Basicamente, um stablecoin é uma criptomoeda atrelada a um ativo estável, geralmente ao dólar americano. A ideia é simples: em vez de manter ativos cripto voláteis, você obtém um equivalente digital de moeda fiduciária com garantia de estabilidade. Os emissores mantêm essa paridade através de reservas armazenadas em contas bancárias controladas nos EUA.

Atualmente, há cerca de 200 diferentes stablecoins no mercado, mas os líderes são evidentes. Tether (USDT) continua sendo o rei desse segmento - sua capitalização de mercado atingiu US$ 189,57 bilhões. É o primeiro stablecoin da história, e embora tenha passado por vários escândalos (lembro que em maio de 2022 ele perdeu a paridade), permanece sendo a ferramenta mais líquida.

USDC, da Circle e Coinbase, também é um jogador sério - US$ 78,12 bilhões em circulação. Na minha opinião, é uma opção mais transparente. Depois vem o Dai (US$ 4,40 bilhões) - um exemplo interessante de abordagem descentralizada via MakerDAO, onde o stablecoin é resultado do funcionamento de contratos inteligentes, e não de uma gestão centralizada.

Existem também outras opções reguladas: GUSD da Gemini (US$ 170,32 milhões), USDP (US$ 40,55 milhões) e o relativamente novo PayPal USD (US$ 3,41 bilhões). Cada um tentou resolver o problema de confiança à sua maneira.

E como eles funcionam? Muito simples: a exchange pega um dólar por cada stablecoin emitido e mantém em reserva. Teoricamente, isso significa que você pode trocar seu stablecoin de volta por moeda fiduciária na proporção de 1:1. Embora existam modelos alternativos — stablecoins atrelados ao ouro, a outros ativos cripto ou até versões algorítmicas sem garantia explícita.

Aplicações práticas? Enormes. Empresas usam stablecoins para pagamentos, pois as taxas são muito menores do que nas transferências tradicionais (uma economia de 2-3% é real). As transações são instantâneas, 24/7, sem fins de semana — uma grande vantagem em relação ao sistema bancário. Para remessas de dinheiro por migrantes, é uma verdadeira salvação, considerando a instabilidade das moedas locais.

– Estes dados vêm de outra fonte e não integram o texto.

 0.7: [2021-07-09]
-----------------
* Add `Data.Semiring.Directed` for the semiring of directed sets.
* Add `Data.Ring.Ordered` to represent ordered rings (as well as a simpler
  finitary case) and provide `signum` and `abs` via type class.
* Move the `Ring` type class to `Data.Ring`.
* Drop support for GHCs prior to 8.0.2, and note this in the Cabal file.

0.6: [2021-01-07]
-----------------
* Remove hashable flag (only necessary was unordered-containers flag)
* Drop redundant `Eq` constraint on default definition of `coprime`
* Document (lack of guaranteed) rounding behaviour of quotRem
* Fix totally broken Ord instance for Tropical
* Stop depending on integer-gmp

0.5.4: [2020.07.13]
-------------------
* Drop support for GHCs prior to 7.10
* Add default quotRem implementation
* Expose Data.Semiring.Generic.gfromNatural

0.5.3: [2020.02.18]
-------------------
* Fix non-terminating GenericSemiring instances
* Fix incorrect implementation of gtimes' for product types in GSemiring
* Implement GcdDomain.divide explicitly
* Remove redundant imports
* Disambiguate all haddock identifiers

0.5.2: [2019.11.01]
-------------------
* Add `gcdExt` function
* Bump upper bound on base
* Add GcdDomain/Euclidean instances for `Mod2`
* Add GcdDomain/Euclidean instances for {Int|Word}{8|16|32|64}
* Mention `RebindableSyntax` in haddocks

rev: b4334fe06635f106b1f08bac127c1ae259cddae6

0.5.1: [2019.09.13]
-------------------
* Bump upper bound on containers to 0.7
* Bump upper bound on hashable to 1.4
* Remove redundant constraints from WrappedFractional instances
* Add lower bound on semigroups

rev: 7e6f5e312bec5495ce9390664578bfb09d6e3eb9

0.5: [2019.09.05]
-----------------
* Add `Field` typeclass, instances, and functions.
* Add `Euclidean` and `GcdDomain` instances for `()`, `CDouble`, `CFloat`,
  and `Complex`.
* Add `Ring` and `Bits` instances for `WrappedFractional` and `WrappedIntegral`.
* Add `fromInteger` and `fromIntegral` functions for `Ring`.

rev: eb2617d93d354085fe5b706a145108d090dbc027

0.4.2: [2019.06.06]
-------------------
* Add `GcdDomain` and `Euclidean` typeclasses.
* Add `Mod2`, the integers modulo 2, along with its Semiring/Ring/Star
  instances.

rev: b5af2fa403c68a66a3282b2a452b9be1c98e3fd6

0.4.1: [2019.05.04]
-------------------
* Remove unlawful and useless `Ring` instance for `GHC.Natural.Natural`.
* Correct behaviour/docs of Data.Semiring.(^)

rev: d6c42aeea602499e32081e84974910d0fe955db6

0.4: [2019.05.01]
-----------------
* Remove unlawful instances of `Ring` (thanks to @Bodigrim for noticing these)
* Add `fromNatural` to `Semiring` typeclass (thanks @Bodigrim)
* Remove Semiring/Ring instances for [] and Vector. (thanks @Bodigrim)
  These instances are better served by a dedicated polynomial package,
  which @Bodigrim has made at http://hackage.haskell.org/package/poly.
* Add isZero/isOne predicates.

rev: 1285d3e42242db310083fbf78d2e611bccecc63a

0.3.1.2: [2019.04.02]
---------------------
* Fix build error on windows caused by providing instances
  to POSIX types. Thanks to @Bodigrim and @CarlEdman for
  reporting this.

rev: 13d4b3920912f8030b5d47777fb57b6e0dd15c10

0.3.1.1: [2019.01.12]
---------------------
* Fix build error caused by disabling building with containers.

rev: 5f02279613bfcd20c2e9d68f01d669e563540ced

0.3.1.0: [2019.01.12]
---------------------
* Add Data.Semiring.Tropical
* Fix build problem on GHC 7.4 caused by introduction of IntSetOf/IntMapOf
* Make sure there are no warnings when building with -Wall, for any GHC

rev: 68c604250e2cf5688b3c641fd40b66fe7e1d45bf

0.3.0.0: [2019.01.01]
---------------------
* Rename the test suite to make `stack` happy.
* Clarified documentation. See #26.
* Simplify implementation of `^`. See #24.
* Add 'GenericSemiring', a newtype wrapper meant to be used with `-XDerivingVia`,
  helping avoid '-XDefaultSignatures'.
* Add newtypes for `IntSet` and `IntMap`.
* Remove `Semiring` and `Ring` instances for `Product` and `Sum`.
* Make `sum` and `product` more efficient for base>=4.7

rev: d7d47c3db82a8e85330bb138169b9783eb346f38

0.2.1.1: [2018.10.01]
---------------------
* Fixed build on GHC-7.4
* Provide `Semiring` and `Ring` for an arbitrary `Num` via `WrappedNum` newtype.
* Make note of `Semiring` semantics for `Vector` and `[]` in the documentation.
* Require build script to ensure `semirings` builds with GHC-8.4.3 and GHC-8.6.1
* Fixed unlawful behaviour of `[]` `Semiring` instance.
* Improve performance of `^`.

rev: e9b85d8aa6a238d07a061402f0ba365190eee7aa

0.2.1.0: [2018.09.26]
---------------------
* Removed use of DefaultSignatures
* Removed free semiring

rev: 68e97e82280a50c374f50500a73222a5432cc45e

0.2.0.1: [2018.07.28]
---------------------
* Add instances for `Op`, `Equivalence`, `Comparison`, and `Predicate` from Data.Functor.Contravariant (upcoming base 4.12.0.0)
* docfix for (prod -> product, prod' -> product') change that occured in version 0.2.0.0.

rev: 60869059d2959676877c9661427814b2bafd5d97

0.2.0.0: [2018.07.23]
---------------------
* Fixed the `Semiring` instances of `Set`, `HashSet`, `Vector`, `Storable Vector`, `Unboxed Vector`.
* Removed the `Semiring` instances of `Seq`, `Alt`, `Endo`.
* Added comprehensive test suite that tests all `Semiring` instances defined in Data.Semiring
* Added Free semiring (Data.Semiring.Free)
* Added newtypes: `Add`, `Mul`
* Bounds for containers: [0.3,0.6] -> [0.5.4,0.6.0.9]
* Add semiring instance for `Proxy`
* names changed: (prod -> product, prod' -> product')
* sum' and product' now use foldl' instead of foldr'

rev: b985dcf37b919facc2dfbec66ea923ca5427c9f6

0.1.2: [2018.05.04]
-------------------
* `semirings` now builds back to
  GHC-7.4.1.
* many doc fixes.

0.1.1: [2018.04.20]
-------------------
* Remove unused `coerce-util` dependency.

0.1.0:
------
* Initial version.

Mas há riscos que não podem ser ignorados. Risco de centralização — se o emissor não conseguir garantir as reservas, toda a estrutura desaba. Os órgãos reguladores estão cada vez mais atentos aos stablecoins, vendo-os como uma ameaça ao sistema financeiro tradicional. E o mais importante: tudo depende da confiança do mercado. Se as pessoas duvidarem das reservas, a paridade pode se romper.

O que vem a seguir? Na minha opinião, o stablecoin é o futuro dos pagamentos na economia digital. O mercado já está próximo de US$ 200 bilhões, e isso é só o começo. Mas é preciso de marcos regulatórios claros — isso aumentará a confiança e abrirá a porta para adoção em massa. Melhorias tecnológicas na blockchain também ajudarão a aumentar a escalabilidade e a compatibilidade.

No geral, se você busca uma forma de manter cripto, mas quer dormir tranquilo, os stablecoins são a sua escolha. O mais importante é optar por uma opção confiável, com transparência nas reservas e auditorias regulares.